> WHAT TO WORK ON: Set down the lines of the data exactly, starting at the first and stopping after the line containing "- Console: https://console.cloud.google.com".

> EXTRACTED MATERIAL:
<<<<
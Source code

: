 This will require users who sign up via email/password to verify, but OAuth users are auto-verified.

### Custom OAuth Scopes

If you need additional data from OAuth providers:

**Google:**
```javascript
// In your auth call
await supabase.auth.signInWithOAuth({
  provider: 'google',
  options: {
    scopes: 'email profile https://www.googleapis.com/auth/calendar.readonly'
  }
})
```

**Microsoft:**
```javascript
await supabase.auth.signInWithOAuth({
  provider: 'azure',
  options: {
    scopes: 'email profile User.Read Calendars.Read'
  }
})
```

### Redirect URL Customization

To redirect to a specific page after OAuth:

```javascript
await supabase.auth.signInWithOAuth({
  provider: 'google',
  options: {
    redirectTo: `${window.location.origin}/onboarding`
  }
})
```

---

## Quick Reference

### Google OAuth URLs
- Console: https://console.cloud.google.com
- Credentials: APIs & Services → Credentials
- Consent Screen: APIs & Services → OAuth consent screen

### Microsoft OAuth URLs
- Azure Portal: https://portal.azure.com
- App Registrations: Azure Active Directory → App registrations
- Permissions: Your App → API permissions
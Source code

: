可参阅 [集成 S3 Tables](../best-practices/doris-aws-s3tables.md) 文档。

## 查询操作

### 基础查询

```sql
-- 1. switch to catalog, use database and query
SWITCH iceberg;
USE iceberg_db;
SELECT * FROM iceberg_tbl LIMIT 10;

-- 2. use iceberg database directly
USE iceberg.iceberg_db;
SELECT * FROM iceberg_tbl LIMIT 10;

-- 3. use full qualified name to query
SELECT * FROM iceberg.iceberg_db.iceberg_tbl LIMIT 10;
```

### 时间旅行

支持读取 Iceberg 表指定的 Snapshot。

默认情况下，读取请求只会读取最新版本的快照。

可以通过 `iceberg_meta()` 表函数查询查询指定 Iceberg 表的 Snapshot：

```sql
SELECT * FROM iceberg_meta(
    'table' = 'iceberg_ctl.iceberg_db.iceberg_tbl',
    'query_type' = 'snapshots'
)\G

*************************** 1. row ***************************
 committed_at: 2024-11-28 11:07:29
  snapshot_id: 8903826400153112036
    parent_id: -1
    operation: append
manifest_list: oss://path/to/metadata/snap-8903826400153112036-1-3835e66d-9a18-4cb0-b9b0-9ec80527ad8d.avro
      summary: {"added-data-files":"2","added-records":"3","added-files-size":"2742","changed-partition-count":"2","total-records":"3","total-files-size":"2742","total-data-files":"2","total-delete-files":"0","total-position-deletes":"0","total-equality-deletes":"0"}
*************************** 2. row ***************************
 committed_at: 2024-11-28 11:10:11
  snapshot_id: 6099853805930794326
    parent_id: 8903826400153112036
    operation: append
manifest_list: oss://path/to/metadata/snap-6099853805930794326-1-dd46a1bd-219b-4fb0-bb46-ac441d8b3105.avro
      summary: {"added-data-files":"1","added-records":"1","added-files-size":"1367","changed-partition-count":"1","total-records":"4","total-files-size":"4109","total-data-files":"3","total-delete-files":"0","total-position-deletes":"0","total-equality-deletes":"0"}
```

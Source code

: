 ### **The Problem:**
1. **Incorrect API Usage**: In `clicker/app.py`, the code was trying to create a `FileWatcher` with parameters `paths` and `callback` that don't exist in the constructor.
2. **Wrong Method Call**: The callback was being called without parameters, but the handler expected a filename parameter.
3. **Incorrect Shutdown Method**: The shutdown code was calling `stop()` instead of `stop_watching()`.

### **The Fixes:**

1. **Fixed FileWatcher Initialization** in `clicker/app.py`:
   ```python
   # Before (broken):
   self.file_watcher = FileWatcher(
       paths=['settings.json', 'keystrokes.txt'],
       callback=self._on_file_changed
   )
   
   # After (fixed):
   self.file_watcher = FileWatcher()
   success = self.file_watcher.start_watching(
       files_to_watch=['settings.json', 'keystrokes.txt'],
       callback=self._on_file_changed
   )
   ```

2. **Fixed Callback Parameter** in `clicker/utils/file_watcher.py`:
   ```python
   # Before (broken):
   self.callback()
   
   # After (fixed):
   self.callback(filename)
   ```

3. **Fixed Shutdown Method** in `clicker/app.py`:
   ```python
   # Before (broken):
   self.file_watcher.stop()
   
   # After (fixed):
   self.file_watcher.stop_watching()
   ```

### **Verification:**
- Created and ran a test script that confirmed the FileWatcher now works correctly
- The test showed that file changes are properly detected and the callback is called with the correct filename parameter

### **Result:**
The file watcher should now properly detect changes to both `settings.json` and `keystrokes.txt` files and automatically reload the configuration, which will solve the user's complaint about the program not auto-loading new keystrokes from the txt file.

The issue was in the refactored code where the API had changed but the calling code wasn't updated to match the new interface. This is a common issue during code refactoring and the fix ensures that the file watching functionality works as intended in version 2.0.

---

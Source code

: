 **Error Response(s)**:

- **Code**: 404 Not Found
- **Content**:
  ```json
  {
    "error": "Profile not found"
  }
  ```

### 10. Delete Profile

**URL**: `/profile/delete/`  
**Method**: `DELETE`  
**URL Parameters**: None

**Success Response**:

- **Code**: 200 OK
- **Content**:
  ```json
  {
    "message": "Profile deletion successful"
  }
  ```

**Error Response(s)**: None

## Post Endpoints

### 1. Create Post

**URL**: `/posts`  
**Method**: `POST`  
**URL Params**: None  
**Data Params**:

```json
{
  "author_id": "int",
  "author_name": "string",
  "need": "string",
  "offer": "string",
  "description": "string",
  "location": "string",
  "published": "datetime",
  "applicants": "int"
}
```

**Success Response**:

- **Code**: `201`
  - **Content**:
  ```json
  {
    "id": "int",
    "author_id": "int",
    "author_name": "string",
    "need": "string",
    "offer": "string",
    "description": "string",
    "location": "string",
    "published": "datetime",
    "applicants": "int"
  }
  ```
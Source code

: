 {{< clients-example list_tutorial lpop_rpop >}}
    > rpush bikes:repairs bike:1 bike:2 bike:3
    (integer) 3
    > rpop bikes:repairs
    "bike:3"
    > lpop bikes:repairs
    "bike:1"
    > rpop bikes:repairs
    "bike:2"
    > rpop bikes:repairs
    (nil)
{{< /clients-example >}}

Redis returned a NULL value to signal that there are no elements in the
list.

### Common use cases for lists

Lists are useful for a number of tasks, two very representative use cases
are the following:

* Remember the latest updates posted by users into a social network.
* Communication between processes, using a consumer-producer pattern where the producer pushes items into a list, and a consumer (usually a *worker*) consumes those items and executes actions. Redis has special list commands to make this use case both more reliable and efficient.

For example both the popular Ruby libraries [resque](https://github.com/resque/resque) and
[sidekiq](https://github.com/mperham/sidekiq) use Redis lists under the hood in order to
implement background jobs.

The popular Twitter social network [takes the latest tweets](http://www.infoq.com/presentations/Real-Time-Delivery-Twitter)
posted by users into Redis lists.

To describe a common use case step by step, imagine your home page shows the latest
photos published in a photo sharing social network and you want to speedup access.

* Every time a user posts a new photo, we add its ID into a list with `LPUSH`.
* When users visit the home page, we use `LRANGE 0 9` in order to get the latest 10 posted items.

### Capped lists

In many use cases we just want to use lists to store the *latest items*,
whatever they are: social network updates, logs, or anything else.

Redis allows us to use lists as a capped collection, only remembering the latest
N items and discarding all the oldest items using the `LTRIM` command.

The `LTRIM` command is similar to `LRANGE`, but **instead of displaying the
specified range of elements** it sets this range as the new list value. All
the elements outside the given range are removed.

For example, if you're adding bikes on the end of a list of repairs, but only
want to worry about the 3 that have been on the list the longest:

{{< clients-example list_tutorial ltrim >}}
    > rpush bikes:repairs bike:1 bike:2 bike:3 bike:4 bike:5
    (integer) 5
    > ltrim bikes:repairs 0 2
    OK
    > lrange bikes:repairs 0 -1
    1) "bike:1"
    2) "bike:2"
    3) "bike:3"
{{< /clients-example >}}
>>>>
> FINISHED EXERCISE:
Source code

: This will require users who sign up via email/password to verify, but OAuth users are auto-verified.

### Custom OAuth Scopes

If you need additional data from OAuth providers:

**Google:**
```javascript
// In your auth call
await supabase.auth.signInWithOAuth({
  provider: 'google',
  options: {
    scopes: 'email profile https://www.googleapis.com/auth/calendar.readonly'
  }
})
```

**Microsoft:**
```javascript
await supabase.auth.signInWithOAuth({
  provider: 'azure',
  options: {
    scopes: 'email profile User.Read Calendars.Read'
  }
})
```

### Redirect URL Customization

To redirect to a specific page after OAuth:

```javascript
await supabase.auth.signInWithOAuth({
  provider: 'google',
  options: {
    redirectTo: `${window.location.origin}/onboarding`
  }
})
```

---

## Quick Reference

### Google OAuth URLs
- Console: https://console.cloud.google.com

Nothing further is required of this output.